The practice is allowed under the ''Bolar Provision'' of the World Trade Organization's trade-related aspects of intellectual property rights, known as TRIPS. But the provision is not spelled out in the Philippines' Intellectual Property Code.

TRIPS also allows countries to do ''parallel importation'' of a medicine, sold at a cheaper price in another country, even without the approval of the patent holder.

Philippine officials blamed the country's high drug prices on a pharmaceutical marketing and distribution cartel, the myth that cheaper generic drugs are less effective, a patent system skewed in favor of multinational companies and heavy dependence on imported raw materials.

''The system has been so co-opted, if not corrupted, by some of these companies that the people are not left with so much choice,'' said Pagdanganan, whose office aims to cut in half by 2010 prices of medicines commonly bought by the poor.

Sangeeta Shashikant, a researcher for the Third World Network, a Malaysia-based non-governmental organization, said big pharmaceutical companies often have a monopoly of patents and often, there is not much innovation to add to the cost, because drug companies are able to obtain new patents for only slightly modified versions of a drug -- a practice known as ''evergreening.''

A World Health Organization report issued in April said in developing countries with inadequate technological capability, the fact that a patent can be obtained may contribute nothing or little to innovation. ''Patents may contribute to increasing the prices of medicines needed by poor people in those countries,'' the report added.

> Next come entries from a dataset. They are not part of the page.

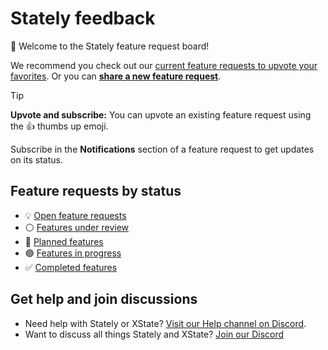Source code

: # Stately feedback

👋 Welcome to the Stately feature request board!

We recommend you check out our [current feature requests to upvote your favorites](https://github.com/statelyai/feedback/issues?q=is%3Aopen+label%3Aopen+label%3Aunder+review+label%3Aplanned). Or you can **[share a new feature request](https://github.com/statelyai/feedback/issues/new/choose)**.

> [!TIP]
> **Upvote and subscribe:** You can upvote an existing feature request using the 👍 thumbs up emoji.
>
> Subscribe in the **Notifications** section of a feature request to get updates on its status.

## Feature requests by status

- 💡 [Open feature requests](https://github.com/statelyai/feedback/labels/open)
- ⚪️ [Features under review](https://github.com/statelyai/feedback/labels/under%20review)
- 🔵 [Planned features](https://github.com/statelyai/feedback/labels/planned)
- 🟣 [Features in progress](https://github.com/statelyai/feedback/labels/in%20progress)
- ✅ [Completed features](https://github.com/statelyai/feedback/labels/complete)

## Get help and join discussions

- Need help with Stately or XState? [Visit our Help channel on Discord](https://discord.com/channels/795785288994652170/1021738689434501181).
- Want to discuss all things Stately and XState? [Join our Discord](https://discord.stately.ai)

Jim Nibungco, a stroke survivor and officer of the Stroke Survivors Support Foundation, said he has seen so many stroke survivors unable to buy needed medicines.

''Once they see the price of the medicines, they just close their eyes because they could not afford to buy them,'' he said.

The coalition for cheaper medicine supports a bill that would amend local patent laws to keep them in sync with WTO rules, including clearly allowing parallel importation of drugs. The bill has been endorsed by a joint Senate committee for plenary approval.

A staffer of the main proponent, Senator Mar Roxas, said the bill has been supported by majority of the senators, and it may be sponsored on the floor by July.

The bill also seeks to shorten the period of patent protection, empower the local generics industry to experiment on drug formulas even before their patents expire, and deny new patent protection for slightly modified versions of a patented medicine.

The PITC said government will put up more ''people's drug stores'' selling cheaper medicines to provide competition to big pharmaceuticals. Price controls for off-patent medicines, and a cap to spending on pharmaceutical advertising, also are being considered.

Proponents of the bill said it has a good chance of being passed. A majority of the senators, including Senate President Franklin Drilon, have already signed the bill as co-sponsors.

Nibungco, the stroke survivor, said he hopes that with the passage of the bill, hard-up Filipinos will no longer need to close their eyes, unable to buy needed drugs.